A la vez pretende devolvernos seguridad social y económica bajo la forma de instituciones no evolutivas, sistemas de reparto y un capitalismo estatal creador de argollas.
No hay manera posible de que esta fórmula sea beneficiosa para generar la prosperidad general.
El Estado busca imponer un curioso sistema moral basado en la extorsión y el robo. El hombre de empresa, por el contrario, solo cierra acuerdos contractuales o de mutuo acuerdo con su cliente o capitalista. En los negocios privados, y debido a este contrato (aristotélico), todo el mundo gana.
En ningún momento el empresario pretende detentar una moral más elevada que su cliente ni robarle el dinero o su libertad para reasignárselo a otro o quedárselo él mismo; lo único que pretende, como su cliente, es obtener el máximo provecho con el menor costo posible.
La consecuencia de esta disyuntiva es que en Costa Rica se percibe hoy un ambiente donde conviene más anudar negocios ilegales que negocios legales.
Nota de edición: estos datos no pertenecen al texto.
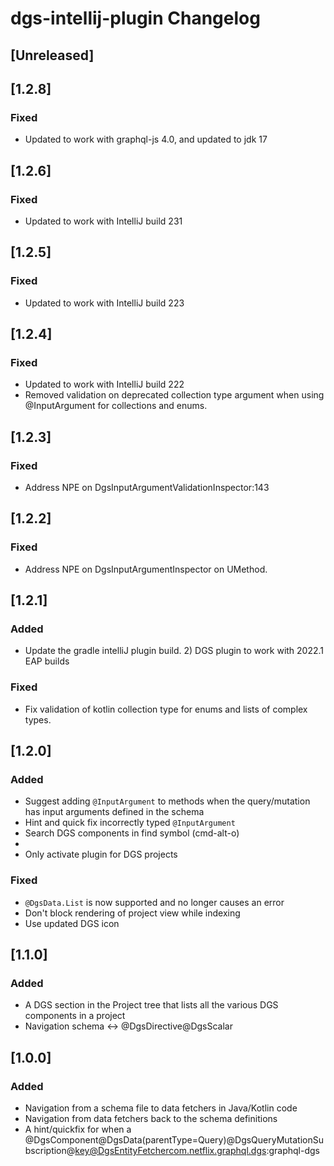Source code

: <!-- Keep a Changelog guide -> https://keepachangelog.com -->

# dgs-intellij-plugin Changelog

## [Unreleased]

## [1.2.8]
### Fixed
* Updated to work with graphql-js 4.0, and updated to jdk 17

## [1.2.6]
### Fixed
* Updated to work with IntelliJ build 231


## [1.2.5]
### Fixed
* Updated to work with IntelliJ build 223

## [1.2.4]
### Fixed
* Updated to work with IntelliJ build 222
* Removed validation on deprecated collection type argument when using @InputArgument for collections and enums.

## [1.2.3]
### Fixed
* Address NPE on DgsInputArgumentValidationInspector:143

## [1.2.2]
### Fixed
* Address NPE on DgsInputArgumentInspector on UMethod.

## [1.2.1]
### Added
* Update the gradle intelliJ plugin build. 2) DGS plugin to work with 2022.1 EAP builds

### Fixed
* Fix validation of kotlin collection type for enums and lists of complex types.


## [1.2.0]
### Added
* Suggest adding `@InputArgument` to methods when the query/mutation has input arguments defined in the schema
* Hint and quick fix incorrectly typed `@InputArgument`
* Search DGS components in find symbol (cmd-alt-o)
*
* Only activate plugin for DGS projects

### Fixed
* `@DgsData.List` is now supported and no longer causes an error
* Don't block rendering of project view while indexing
* Use updated DGS icon

## [1.1.0]
### Added
* A DGS section in the Project tree that lists all the various DGS components in a project
* Navigation schema <-> @DgsDirective@DgsScalar

## [1.0.0]
### Added
* Navigation from a schema file to data fetchers in Java/Kotlin code
* Navigation from data fetchers back to the schema definitions
* A hint/quickfix for when a @DgsComponent@DgsData(parentType=Query)@DgsQueryMutationSubscription@key@DgsEntityFetchercom.netflix.graphql.dgs:graphql-dgs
Cuando un empresario costarricense quiere trabajar dentro del marco de la ley puede estar seguro de que su “socio mayor”, que es el Estado, siempre estará listo para participar de sus ganancias sin aportar mucho, y como muestra de gratitud -gratitud negra al fin- le devolverá el favor con mayores regulaciones.
Pero, además, cuando el empresario busque protección ante la ley siempre surgirá un burócrata de pelo largo que lo acusará públicamente de manipular la ley en su propio beneficio. Una práctica que no solo es nefasta sino que pone en riesgo el futuro de la propia nación y de cada uno de sus habitantes.
Muchos intelectualoides le echan la culpa al capitalismo por todos los males de la sociedad, pero no se dan cuenta de que sin capital (físico, intelectual, social) no puede existir bienestar colectivo. Después de todo, capitalismo no es más que la libre transformación, transferencia y acumulación de capital a través del intercambio.
Esta fórmula nunca puede ser la causante de la pobreza, a no ser que el aparato estatal cree las condiciones para que dicho capital se acumule en pocas manos, fenómeno que sí ocurre por otros factores: exceso de regulación, multitud de impuestos y gasto improductivo del propio Estado.
En resumen, un país debería ser un sistema de cooperación económica, donde la homogeneidad cultural debería servir de base para que el énfasis sea agregar y acumular valor, y no que algunos grupos destruyan el valor que otros generan bajo una falsa sombrilla de un Estado solidario.